At one point, the Chinese online travel industry (OTA) was fairly fragmented. But last year, Ctrip.com (NASDAQ:CTRP) put an end to that. A strategic investment in smaller player eLong and the essential acquisition (in reality, a "partnership") of its main competitor, Qunar (NASDAQ:QUNR), gave Ctrip a 75% market share of China's OTAs.
But even though management said the company was expected to grow revenue by 75% in the about-to-be-reported first quarter, analysts were concerned. That's because the growth was coming primarily from the Qunar acquisition, not from organic growth of Ctrip's core businesses. It didn't help when management refused to break out what the expected organic growth was -- citing the fact that Ctrip and Qunar share much of the same inventory.
With that as the backdrop, here are three things that I -- as a shareholder -- will be watching when the company reports. Note that although an exact date has yet to be given for the release, last year's first quarter report came out mid-May.
Did the company meet revenue expectations?
Normally, as a long-term investor, I wouldn't worry too much about companies meeting such short-term figures. But because of the acquisition of Qunar, I think it'll be important for investors to gauge how the pieces of this now-larger company are fitting together.

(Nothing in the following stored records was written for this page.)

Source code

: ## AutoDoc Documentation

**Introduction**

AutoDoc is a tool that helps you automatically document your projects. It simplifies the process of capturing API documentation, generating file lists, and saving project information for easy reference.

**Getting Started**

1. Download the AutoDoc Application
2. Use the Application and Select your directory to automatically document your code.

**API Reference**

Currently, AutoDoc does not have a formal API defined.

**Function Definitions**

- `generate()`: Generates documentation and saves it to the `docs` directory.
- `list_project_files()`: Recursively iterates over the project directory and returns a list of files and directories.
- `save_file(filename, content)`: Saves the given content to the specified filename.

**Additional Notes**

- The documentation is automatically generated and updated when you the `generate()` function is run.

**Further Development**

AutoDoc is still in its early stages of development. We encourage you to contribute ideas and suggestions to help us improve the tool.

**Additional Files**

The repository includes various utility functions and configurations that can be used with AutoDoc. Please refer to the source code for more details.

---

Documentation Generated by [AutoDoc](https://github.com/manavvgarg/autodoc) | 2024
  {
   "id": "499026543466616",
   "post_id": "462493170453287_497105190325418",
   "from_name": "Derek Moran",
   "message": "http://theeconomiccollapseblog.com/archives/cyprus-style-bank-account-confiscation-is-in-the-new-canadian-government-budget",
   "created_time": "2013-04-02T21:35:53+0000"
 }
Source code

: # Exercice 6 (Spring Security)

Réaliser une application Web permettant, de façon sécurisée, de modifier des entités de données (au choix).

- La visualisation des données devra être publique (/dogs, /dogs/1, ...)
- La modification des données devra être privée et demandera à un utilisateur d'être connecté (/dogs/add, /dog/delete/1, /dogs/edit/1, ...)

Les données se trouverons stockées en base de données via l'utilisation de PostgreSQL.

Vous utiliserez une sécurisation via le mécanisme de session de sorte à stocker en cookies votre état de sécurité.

Officially, the company expects to bring in between $610 million to $630 million in revenue. Usually, I focus on the growth in total bookings volume for both accommodations (mostly hotels) and transportation (airline, train, and bus), but those numbers are likely to be skewed higher in this larger enterprise.
Improvement in gross margins
One of the key benefits of consolidation among Chinese OTAs is that price wars are coming to an end. Ctrip had to endure a difficult three years prior to 2015 that saw gross margins plunge as competitors attempted to steal business away -- at a loss -- by offering up cheaper hotel and airline tickets.
Here's a look at how gross margins have fared since they topped out in 2010.
After falling for four consecutive years, gross margins showed signs of expansion in 2015. With CEO and founder James Liang indicating that some "rationality" was once again being practiced in terms of pricing in the Chinese OTA market, I hope to see continued improvement in gross margins during the quarter.
Relations with airlines
One of the not-so-great things about acquisitions is that you acquire all of a company's baggage along with its business. Qunar's biggest piece of baggage is a terrible relationship with some of the biggest airlines in Asia, including Air China, Hawaiian Airlines' Hong Kong Airlines, and China Eastern Airlines. Because of various disputes, all three of these companies refuse to list on Qunar's portal.
At the time of the acquisition, all three had good relationships with Ctrip and continued to list on Ctrip's site. But there's always concern that with Ctrip and Qunar being so closely tied together, the airlines could revolt.
In late April, China Eastern and Ctrip went public with a "strategic collaboration" that should ease some fears. However, it will be important for investors to monitor relations with Air China and Hong Kong Airlines to make sure they remain healthy.
Surely, this should make for an interesting report and conference call as investors try to understand what this newer, larger, and more dominant Chinese OTA is really capable of.